Wordcamp Speaker: Ryan Ozawa
Posted by judi on Oct 13, 2008 in Speakers, WordCamp Speakers • 4 commentsMaking Personal Connections
Before the Internet was a platform for big business, it was a platform for personal expression and exploration. Personal web pages and online journals sprouted up amongst the university course plans and technical manuals. The rest is history. Yet for all the focus on the online, it's when connections reach offline than the real magic happens. Ryan hopes to share tales of the prehistoric – or pre-blog – days of "escribitionism," and how the advent of tools like WordPress transformed a fringe community into a movement.
About Ryan Ozawa
Ryan Kawailani Ozawa has spent too much time publishing and playing online since 1994. Having posted both poignant and pointless thoughts on the Internet long before the tech trendsetters coined the guttural nounverb "blog," he is a longtime advocate and fan of personal publishing on the web.
He founded Diarist.Net in 1998, one of the first resources devoted to 'escribitionism' or online journaling, and convened the inaugural JournalCon in 2000, a first-of-its-kind "real world" gathering of an already thriving online community.
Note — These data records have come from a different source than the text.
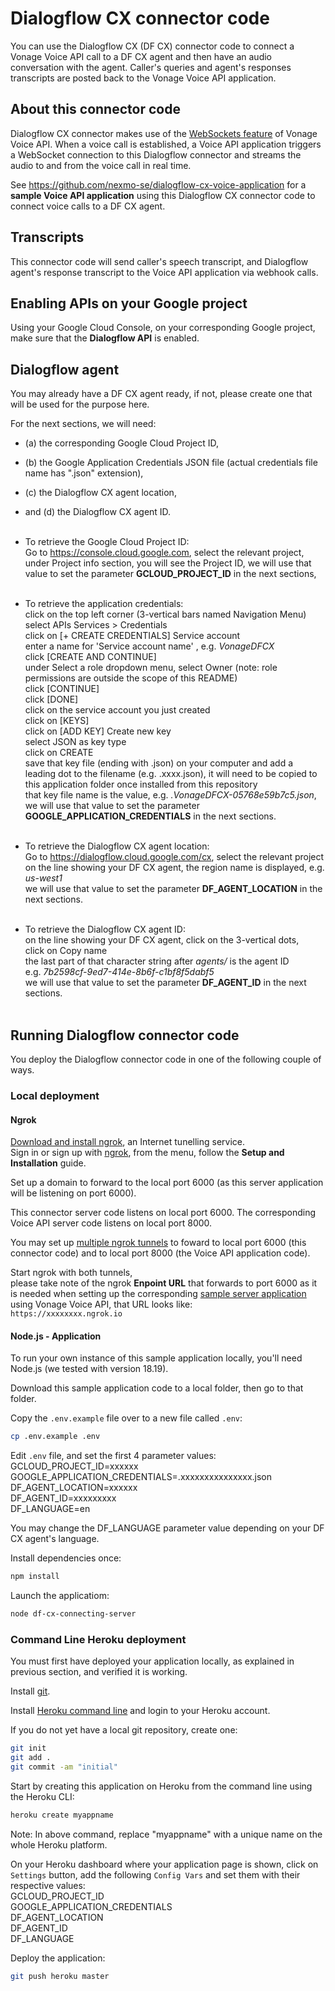 # Dialogflow CX connector code

You can use the Dialogflow CX (DF CX) connector code to connect a Vonage Voice API call to a DF CX agent and then have an audio conversation with the agent. Caller's queries and agent's responses transcripts are posted back to the Vonage Voice API application.

## About this connector code

Dialogflow CX connector makes use of the [WebSockets feature](https://developer.vonage.com/en/voice/voice-api/concepts/websockets) of Vonage Voice API. When a voice call is established, a Voice API application triggers a WebSocket connection to this Dialogflow connector and streams the audio to and from the voice call in real time.

See https://github.com/nexmo-se/dialogflow-cx-voice-application for a **sample Voice API application** using this Dialogflow CX connector code to connect voice calls to a DF CX agent.

## Transcripts

This connector code will send caller's speech transcript, and Dialogflow agent's response transcript to the Voice API application via webhook calls.

## Enabling APIs on your Google project

Using your Google Cloud Console, on your corresponding Google project, make sure that the **Dialogflow API** is enabled.

## Dialogflow agent

You may already have a DF CX agent ready, if not, please create one that will be used for the purpose here.

For the next sections, we will need:
- (a) the corresponding Google Cloud Project ID,</br>
- (b) the Google Application Credentials JSON file (actual credentials file name has ".json" extension),</br>
- (c) the Dialogflow CX agent location,</br>
- and (d) the Dialogflow CX agent ID.</br></br>

- To retrieve the Google Cloud Project ID:</br>
Go to https://console.cloud.google.com, select the relevant project, under Project info section, you will see the Project ID, we will use that value to set the parameter **GCLOUD_PROJECT_ID** in the next sections,</br></br>

- To retrieve the application credentials:</br>
click on the top left corner (3-vertical bars named Navigation Menu)</br>
select APIs Services > Credentials</br>
click on [+ CREATE CREDENTIALS] Service account</br>
enter a name for 'Service account name' , e.g. *VonageDFCX*</br>
click [CREATE AND CONTINUE]</br>
under Select a role dropdown menu, select Owner (note: role permissions are outside the scope of this README)</br>
click [CONTINUE]</br>
click [DONE]</br>
click on the service account you just created</br>
click on [KEYS]</br>
click on [ADD KEY] Create new key</br>
select JSON as key type</br>
click on CREATE</br>
save that key file (ending with .json) on your computer and add a leading dot to the filename (e.g. .xxxx.json), it will need to be copied to this application folder once installed from this repository</br>
that key file name is the value, e.g. *.VonageDFCX-05768e59b7c5.json*,  
we will use that value to set the parameter **GOOGLE_APPLICATION_CREDENTIALS** in the next sections.</br></br>

- To retrieve the Dialogflow CX agent location:</br>
Go to https://dialogflow.cloud.google.com/cx, select the relevant project</br>
on the line showing your DF CX agent, the region name is displayed, e.g. *us-west1*</br>
we will use that value to set the parameter **DF_AGENT_LOCATION** in the next sections.</br></br>

- To retrieve the Dialogflow CX agent ID:</br>
on the line showing your DF CX agent, click on the 3-vertical dots,</br>
click on Copy name</br>
the last part of that character string after *agents/* is the agent ID</br>
e.g. *7b2598cf-9ed7-414e-8b6f-c1bf8f5dabf5*</br>
we will use that value to set the parameter **DF_AGENT_ID** in the next sections.</br></br>

## Running Dialogflow connector code

You deploy the Dialogflow connector code in one of the following couple of ways.

### Local deployment

#### Ngrok

[Download and install ngrok](https://ngrok.com/download), an Internet tunelling service.</br>
Sign in or sign up with [ngrok](https://ngrok.com/), from the menu, follow the **Setup and Installation** guide.

Set up a domain to forward to the local port 6000 (as this server application will be listening on port 6000).

This connector server code listens on local port 6000.
The corresponding Voice API server code listens on local port 8000.

You may set up [multiple ngrok tunnels](https://ngrok.com/docs/ngrok-agent/config/#tunnel-definition) to foward to local port 6000 (this connector code) and to local port 8000 (the Voice API application code).

Start ngrok with both tunnels,</br>
please take note of the ngrok **Enpoint URL** that forwards to port 6000 as it is needed when setting up the corresponding [sample server application](https://github.com/nexmo-se/asr-dialogflow-cx-sample-voice-application) using Vonage Voice API,
that URL looks like:</br>
`https://xxxxxxxx.ngrok.io`


#### Node.js - Application

To run your own instance of this sample application locally, you'll need Node.js (we tested with version 18.19).

Download this sample application code to a local folder, then go to that folder.

Copy the `.env.example` file over to a new file called `.env`:
```bash
cp .env.example .env
```

Edit `.env` file, and set the first 4 parameter values:</br>
GCLOUD_PROJECT_ID=xxxxxx </br>
GOOGLE_APPLICATION_CREDENTIALS=.xxxxxxxxxxxxxxx.json</br>
DF_AGENT_LOCATION=xxxxxx<br>
DF_AGENT_ID=xxxxxxxxx<br>
DF_LANGUAGE=en<br>

You may change the DF_LANGUAGE parameter value depending on your DF CX agent's language.


Install dependencies once:
```bash
npm install
```

Launch the applicatiom:
```bash
node df-cx-connecting-server
```

### Command Line Heroku deployment

You must first have deployed your application locally, as explained in previous section, and verified it is working.

Install [git](https://git-scm.com/downloads).

Install [Heroku command line](https://devcenter.heroku.com/categories/command-line) and login to your Heroku account.

If you do not yet have a local git repository, create one:</br>
```bash
git init
git add .
git commit -am "initial"
```

Start by creating this application on Heroku from the command line using the Heroku CLI:

```bash
heroku create myappname
```

Note: In above command, replace "myappname" with a unique name on the whole Heroku platform.

On your Heroku dashboard where your application page is shown, click on `Settings` button,
add the following `Config Vars` and set them with their respective values:</br>
GCLOUD_PROJECT_ID</br>
GOOGLE_APPLICATION_CREDENTIALS</br>
DF_AGENT_LOCATION<br>
DF_AGENT_ID<br>
DF_LANGUAGE<br>


Deploy the application:

```bash
git push heroku master
```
In addition to his obsession with the written word, Ozawa is also passionate about "new media." In March 2005, he started podcasting, producing "HawaiiUP" (a Hawaii-focused show) and "The Transmission" (a fan podcast for ABC's filmed-in-Hawaii series "LOST"), which reaches over 20,000 listeners around the world. He also produces regular videos, documenting both personal and community events, and was an early local "lifecaster" -- streaming live video over the internet as he's out and about in Honolulu.
Ozawa served as the Editor-in-Chief of Ka Leo O Hawai`i, the daily student newspaper at the Univ. of Hawaii-Manoa, for two years (1995-'97), after holding the same post at Ke Kalahea, the weekly student newspaper at UH-Hilo (1994-'95). He has a journalism degree from UH, and won first place for investigative reporting from the Carol Burnett Fund for Responsible Journalism. A Mililani High School alumnus, he is married with three children.